Eleanor Roosevelt College (ERC), the fifth of UCSD's colleges, was named after Eleanor Roosevelt, First Lady of the United States from 1932 – 1945. Over her lifetime, Mrs. Roosevelt actively pursued educational, economic, social, and racial equality in the United States and abroad. She was also a strong advocate of community service. In later life, as a United States delegate to the United Nations, she had a pivotal role in drafting and securing adoption of the Universal Declaration of Human Rights. Eleanor Roosevelt College continues her global view of citizenship by emphasizing the combined importance of knowledge, leadership, and service as core characteristics of the well-educated student.

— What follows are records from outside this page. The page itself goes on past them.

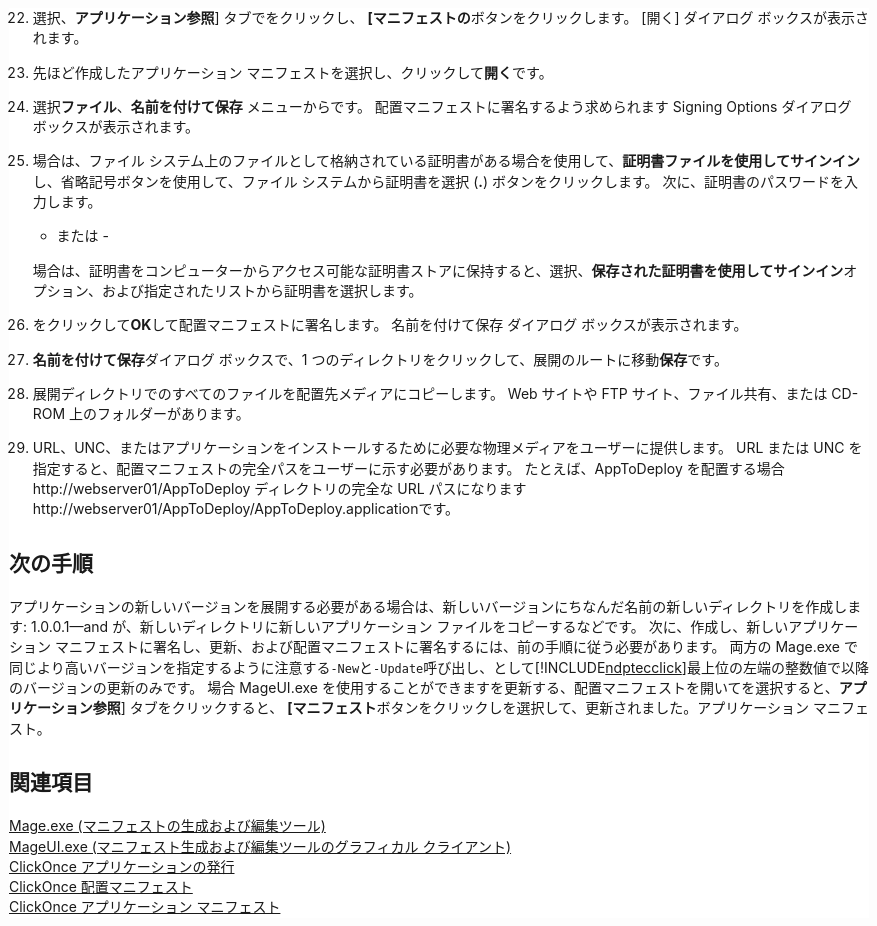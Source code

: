 22. 選択、**アプリケーション参照**] タブでをクリックし、 **[マニフェストの**ボタンをクリックします。 [開く] ダイアログ ボックスが表示されます。  
  
23. 先ほど作成したアプリケーション マニフェストを選択し、クリックして**開く**です。  
  
24. 選択**ファイル**、**名前を付けて保存** メニューからです。 配置マニフェストに署名するよう求められます Signing Options ダイアログ ボックスが表示されます。  
  
25. 場合は、ファイル システム上のファイルとして格納されている証明書がある場合を使用して、**証明書ファイルを使用してサインイン**し、省略記号ボタンを使用して、ファイル システムから証明書を選択 (**.**) ボタンをクリックします。 次に、証明書のパスワードを入力します。  
  
     - または -  
  
     場合は、証明書をコンピューターからアクセス可能な証明書ストアに保持すると、選択、**保存された証明書を使用してサインイン**オプション、および指定されたリストから証明書を選択します。  
  
26. をクリックして**OK**して配置マニフェストに署名します。 名前を付けて保存 ダイアログ ボックスが表示されます。  
  
27. **名前を付けて保存**ダイアログ ボックスで、1 つのディレクトリをクリックして、展開のルートに移動**保存**です。  
  
28. 展開ディレクトリでのすべてのファイルを配置先メディアにコピーします。 Web サイトや FTP サイト、ファイル共有、または CD-ROM 上のフォルダーがあります。  
  
29. URL、UNC、またはアプリケーションをインストールするために必要な物理メディアをユーザーに提供します。 URL または UNC を指定すると、配置マニフェストの完全パスをユーザーに示す必要があります。 たとえば、AppToDeploy を配置する場合http://webserver01/AppToDeploy ディレクトリの完全な URL パスになりますhttp://webserver01/AppToDeploy/AppToDeploy.applicationです。  
  
## <a name="next-steps"></a>次の手順  
 アプリケーションの新しいバージョンを展開する必要がある場合は、新しいバージョンにちなんだ名前の新しいディレクトリを作成します: 1.0.0.1—and が、新しいディレクトリに新しいアプリケーション ファイルをコピーするなどです。 次に、作成し、新しいアプリケーション マニフェストに署名し、更新、および配置マニフェストに署名するには、前の手順に従う必要があります。 両方の Mage.exe で同じより高いバージョンを指定するように注意する`-New`と`-Update`呼び出し、として[!INCLUDE[ndptecclick](../deployment/includes/ndptecclick_md.md)]最上位の左端の整数値で以降のバージョンの更新のみです。 場合 MageUI.exe を使用することができますを更新する、配置マニフェストを開いてを選択すると、**アプリケーション参照**] タブをクリックすると、 **[マニフェスト**ボタンをクリックしを選択して、更新されました。アプリケーション マニフェスト。  
  
## <a name="see-also"></a>関連項目  
 [Mage.exe (マニフェストの生成および編集ツール)](/dotnet/framework/tools/mage-exe-manifest-generation-and-editing-tool)   
 [MageUI.exe (マニフェスト生成および編集ツールのグラフィカル クライアント)](/dotnet/framework/tools/mageui-exe-manifest-generation-and-editing-tool-graphical-client)   
 [ClickOnce アプリケーションの発行](../deployment/publishing-clickonce-applications.md)   
 [ClickOnce 配置マニフェスト](../deployment/clickonce-deployment-manifest.md)   
 [ClickOnce アプリケーション マニフェスト](../deployment/clickonce-application-manifest.md)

The college, founded as Fifth College in 1988, opened as the Cold War was ending and continues to educate students to work effectively in a rapidly changing world. The required Making of the Modern World (MMW) sequence offers a multi-disciplinary, cross-cultural approach to Western and non-Western civilizations. Through MMW, students explore other political, social, and religious traditions in a supportive academic community. Although not required, Roosevelt students are strongly encouraged to study abroad as part of their UCSD education.
ERC's general education program challenges students by leading them to learn from the world's great civilizations and languages; to explore scientific, quantitative, and artistic subjects; and to write proficiently. Students choose from a range of courses for every college requirement.